Que la nullité d'un contrat ne peut aboutir à lui faire produire des effets ; que l'annulation sollicitée de la convention de location-gérance du 1er juillet 1988 ne peut pas avoir pour effet de créer un droit à une propriété commerciale quelconque sur un local auquel le contrat annulé a donné accès, et plus encore à la date de prise d'effet de la location-gérance à laquelle le locataire-gérant ne peut prétendre avoir créé et fixé une clientèle personnelle ;

Considérant que Me Baumgartner exerce en réalité une action en nullité de la Convention de location-gérance du 1er juillet 1988 pour absence de fonds de commerce par application de l'article 11 de la loi du 20 mars 1956 et en reconnaisance d'une occupation des lieux et d'une constitution de clientèle personnelle de l'occupant aboutissant à conférer un droit à la propriété commerciale ;

Que ses demandes de réintégration dans les lieux ou de paiement d'une indemnité d'éviction se heurtent cependant à l'acquisition de la clause résolutoire déjà prononcée pour inexploitation ou exploitation illicite des locaux occupés, de telle sorte que l'action est en réalité dépourvue d'objet ;

Considérant au surplus que par des motifs pertinents que la Cour adopte, les premiers juges ont constaté que la Sté La Taverne de l'Olympia devenue ARS avait personnellement rempli les conditions d'exploitation l'autorisant à confier son fonds de commerce de dancing-discothèque en location-gérance, que la loi du 20 mars 1956 n'interdisait nullement une succession de locations gérances, que "l'ancienneté de l'existence de la Taverne de l'Olympia et le caractère spécifique de son emplacement suffisaient à eux seuls à attirer des clients", que la Convention du 1er juillet 1988 ne concernait pas seulement des locaux au surplus spécialement aménagés et qu'aucun des précédents locataires-gérants n'avait contesté la qualification donnée à la convention qu'ils avaient conclue ;

Qu'il importe peu que la Sté ARS ait changé l'enseigne et attiré dans les lieux une clientèle différente ; qu'elle ait pu réussir à faire de la discothèque New Coppa, adepte des musiques afro-latino américaines, une discothèque Boys de style "gay" prouve seulement en effet la volatilité des clients dont les siens et confirme au contraire l'importance que présentait pour tout locataire-gérant la proximité immédiate particulièrement attractive du Théâtre de l'Olympia accueillant en permanence des chanteurs et musiciens en vogue dans toutes les discothèques quelles qu'en soient les spécificités, et par là même l'existence constante d'une clientèle de noctambules amateurs de musique moderne qui survivait, en dépit de la mouvance de sa composition, à la succession de ses exploitants ;

Considérant qu'il convient de confirmer le jugement déféré et d'indemniser la Sté Sato de ses frais irrépétibles.
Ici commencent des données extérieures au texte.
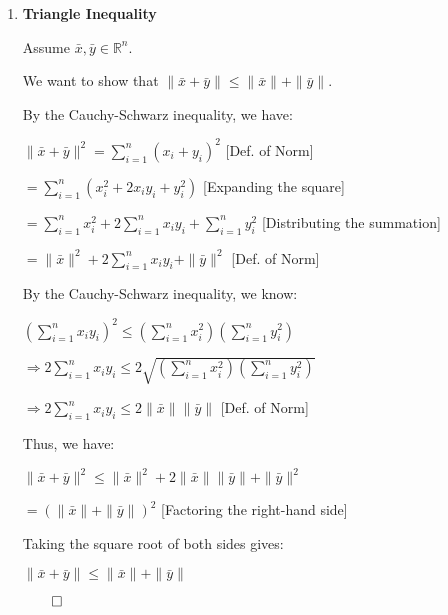 \begin{proofbox}
\begin{enumerate}[label=\arabic*., series=normprops]
    We want to show that $\|c \bar{x}\| = |c| \|\bar{x}\|$.

    \quad $\|c \bar{x}\| = \sqrt{(c x_1)^2 + (c x_2)^2 + \cdots + (c x_n)^2}$ \hfill [Def. of Norm]

    \quad $= \sqrt{c^2 (x_1^2 + x_2^2 + \cdots + x_n^2)}$ \hfill [Factoring out $c^2$]

    \quad $= |c| \sqrt{x_1^2 + x_2^2 + \cdots + x_n^2}$ \hfill [Square root of $c^2$ is $|c|$]

    \quad $= |c| \|\bar{x}\|$ \hfill [Def. of Norm]

    \hfill $\qed$

    \item \textbf{Triangle Inequality}
    
    Assume $\bar{x}, \bar{y} \in \mathbb{R}^n$.

    We want to show that $\|\bar{x} + \bar{y}\| \leq \|\bar{x}\| + \|\bar{y}\|$.

    By the Cauchy-Schwarz inequality, we have:

    \quad $\|\bar{x} + \bar{y}\|^2 = \sum_{i=1}^n (x_i + y_i)^2$ \hfill [Def. of Norm]

    \quad $= \sum_{i=1}^n (x_i^2 + 2 x_i y_i + y_i^2)$ \hfill [Expanding the square]

    \quad $= \sum_{i=1}^n x_i^2 + 2 \sum_{i=1}^n x_i y_i + \sum_{i=1}^n y_i^2$ \hfill [Distributing the summation]

    \quad $= \|\bar{x}\|^2 + 2 \sum_{i=1}^n x_i y_i + \|\bar{y}\|^2$ \hfill [Def. of Norm]

    By the Cauchy-Schwarz inequality, we know:

    \quad $\left( \sum_{i=1}^n x_i y_i \right)^2 \leq \left( \sum_{i=1}^n x_i^2 \right) \left( \sum_{i=1}^n y_i^2 \right)$

    \quad $\Rightarrow 2 \sum_{i=1}^n x_i y_i \leq 2 \sqrt{\left( \sum_{i=1}^n x_i^2 \right) \left( \sum_{i=1}^n y_i^2 \right)}$

    \quad $\Rightarrow 2 \sum_{i=1}^n x_i y_i \leq 2 \|\bar{x}\| \|\bar{y}\|$ \hfill [Def. of Norm]

    Thus, we have:

    \quad $\|\bar{x} + \bar{y}\|^2 \leq \|\bar{x}\|^2 + 2 \|\bar{x}\| \|\bar{y}\| + \|\bar{y}\|^2$

    \quad $= (\|\bar{x}\| + \|\bar{y}\|)^2$ \hfill [Factoring the right-hand side]

    Taking the square root of both sides gives:

    \quad $\|\bar{x} + \bar{y}\| \leq \|\bar{x}\| + \|\bar{y}\|$

    \hfill $\qed$
    
\end{enumerate}
\end{proofbox}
Par ces motifs, confirme la décision déférée en ce qu'elle a rejeté toutes les demandes de Me Baumgartner es qualités et a mis les dépens à sa charge en ce compris les frais d'expertise, condamne Me Baumgartner, es qualités à verser à la Sté Sato 20 000 F au titre de l'article 700 du nouveau Code de procédure civile, le condamne en tous les dépens d'appel, admet la SCP Hardouin Le Bousse Herscovici, avoué, au bénéfice de l'article 699 du nouveau Code de procédure civile.